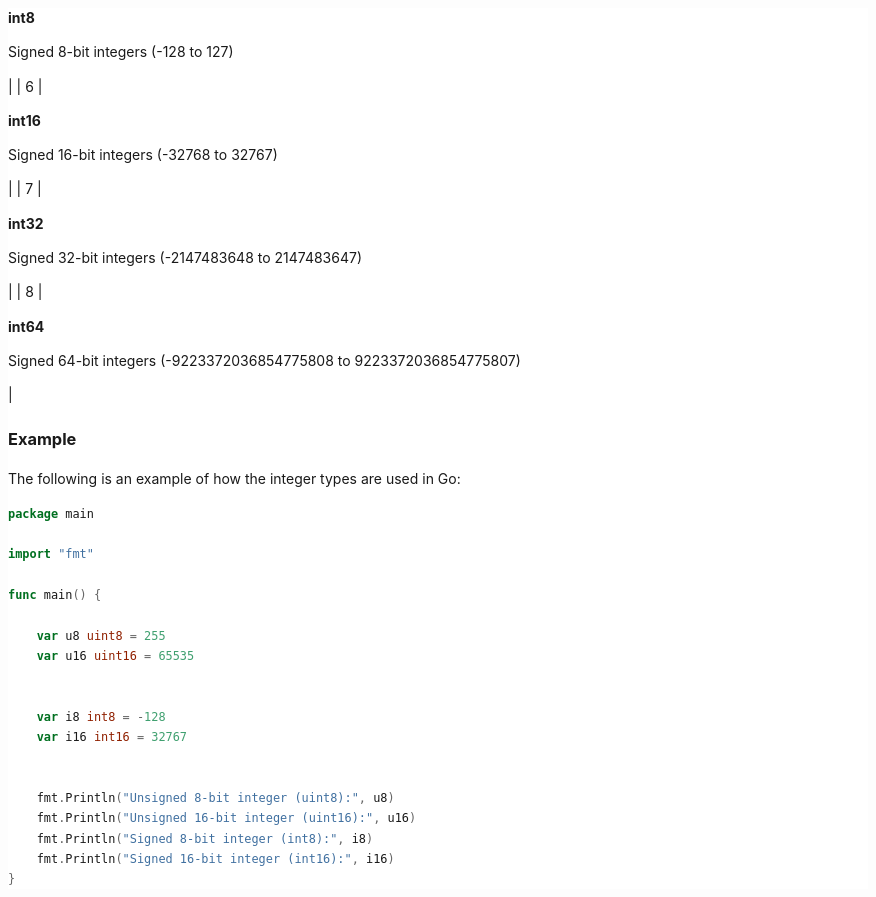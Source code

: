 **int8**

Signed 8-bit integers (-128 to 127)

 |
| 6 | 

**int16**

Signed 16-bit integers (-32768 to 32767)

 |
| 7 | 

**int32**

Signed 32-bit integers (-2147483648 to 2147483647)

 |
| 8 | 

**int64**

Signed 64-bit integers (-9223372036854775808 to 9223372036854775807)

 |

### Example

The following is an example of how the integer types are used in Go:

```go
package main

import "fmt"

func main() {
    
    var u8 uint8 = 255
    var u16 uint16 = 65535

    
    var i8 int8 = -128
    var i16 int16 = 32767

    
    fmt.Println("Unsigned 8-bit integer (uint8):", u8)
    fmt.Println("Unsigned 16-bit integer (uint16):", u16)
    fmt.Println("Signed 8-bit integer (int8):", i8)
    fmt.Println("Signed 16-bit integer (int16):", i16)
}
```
━━━━━━━━━━━━━━━━━━━━
* What you should do:
From the listing above, pick out each line where the word "integers" appears.

* Reply:
Signed 8-bit integers (-128 to 127)
Signed 16-bit integers (-32768 to 32767)
Signed 32-bit integers (-2147483648 to 2147483647)
Signed 64-bit integers (-9223372036854775808 to 9223372036854775807)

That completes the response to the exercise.